Zoe Leonard (American, b. 1961). Chapter 17 from Analogue. 1998–2009. Twelve chromogenic color prints from 412 prints, each 11 x 11" (27.9 x 27.9 cm). Analogue was made possible through the Artist's Residency program at the Wexner Center for the Arts at The Ohio State University. The Museum of Modern Art, New York. Acquired through the generosity of The Contemporary Arts Council of The Museum of Modern Art, the Fund for the Twenty-First Century, The Modern Women's Fund, and Carol Appel. © 2015 Zoe Leonard
  • MoMA, Floor 2, Marron Atrium The Donald B. and Catherine C. Marron Atrium

Analogue, by Zoe Leonard (American, b. 1961), is a landmark project comprising 412 photographs conceived over the course of a decade. Displayed in serial grids and organized into 25 chapters, Analogue documents the eclipsed texture of 20th-century urban life as seen in vanishing mom-and-pop stores and the simultaneous emergence of the global rag trade. Leonard took her own New York neighborhood, Manhattan’s Lower East Side, as a point of departure in the late 1990s. She then followed the circulation of recycled merchandise—used clothing, discarded advertisements, and the old technology of Kodak camera shops—to far-flung markets in Africa, Eastern Europe, Cuba, Mexico, and the Middle East.

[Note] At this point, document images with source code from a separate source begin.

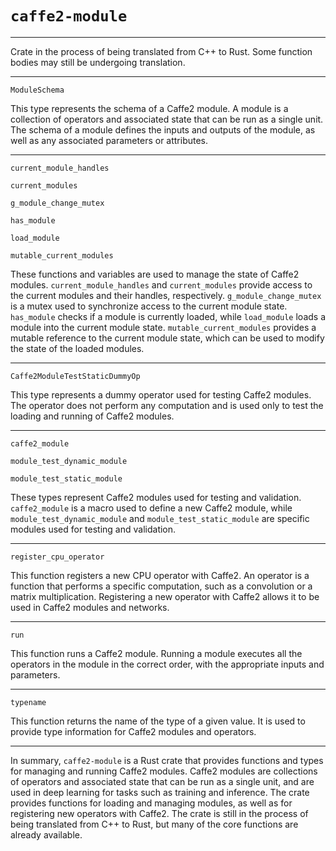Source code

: # `caffe2-module`

---

Crate in the process of being translated from C++
to Rust. Some function bodies may still be
undergoing translation.

---

`ModuleSchema`

This type represents the schema of a Caffe2
module. A module is a collection of operators and
associated state that can be run as a single
unit. The schema of a module defines the inputs
and outputs of the module, as well as any
associated parameters or attributes.

---

`current_module_handles`

`current_modules`

`g_module_change_mutex`

`has_module`

`load_module`

`mutable_current_modules`

These functions and variables are used to manage
the state of Caffe2
modules. `current_module_handles` and
`current_modules` provide access to the current
modules and their handles,
respectively. `g_module_change_mutex` is a mutex
used to synchronize access to the current module
state. `has_module` checks if a module is
currently loaded, while `load_module` loads
a module into the current module
state. `mutable_current_modules` provides
a mutable reference to the current module state,
which can be used to modify the state of the
loaded modules.

---

`Caffe2ModuleTestStaticDummyOp`

This type represents a dummy operator used for
testing Caffe2 modules. The operator does not
perform any computation and is used only to test
the loading and running of Caffe2 modules.

---

`caffe2_module`

`module_test_dynamic_module`

`module_test_static_module`

These types represent Caffe2 modules used for
testing and validation. `caffe2_module` is a macro
used to define a new Caffe2 module, while
`module_test_dynamic_module` and
`module_test_static_module` are specific modules
used for testing and validation.

---

`register_cpu_operator`

This function registers a new CPU operator with
Caffe2. An operator is a function that performs
a specific computation, such as a convolution or
a matrix multiplication. Registering a new
operator with Caffe2 allows it to be used in
Caffe2 modules and networks.

---

`run`

This function runs a Caffe2 module. Running
a module executes all the operators in the module
in the correct order, with the appropriate inputs
and parameters.

---

`typename`

This function returns the name of the type of
a given value. It is used to provide type
information for Caffe2 modules and operators.

---

In summary, `caffe2-module` is a Rust crate that
provides functions and types for managing and
running Caffe2 modules. Caffe2 modules are
collections of operators and associated state that
can be run as a single unit, and are used in deep
learning for tasks such as training and
inference. The crate provides functions for
loading and managing modules, as well as for
registering new operators with Caffe2. The crate
is still in the process of being translated from
C++ to Rust, but many of the core functions are
already available.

The disappearing storefronts and neglected products are echoed in the obsolete technology the artist used to reproduce them: a vintage 1940s Rolleiflex camera, a tool “left over from the mechanical age,” as Leonard put it, along with gelatin silver and chromogenic printing processes. Tapping the traditions of documentary and conceptual photography, Analogue is positioned in the genealogy of grand visual archives that extends from Eugène Atget’s compendium of Paris to Martha Rosler’s photo-text work on New York’s Bowery. Leonard’s project is an urgent document and a poetic allegory of globalization that reveals the circulation of goods and the homogenization of diverse geographical locations in the 21st century.

The exhibition is organized by Roxana Marcoci, Senior Curator, with Drew Sawyer, Beaumont and Nancy Newhall Curatorial Fellow, Department of Photography.

The exhibition is made possible by The Modern Women’s Fund.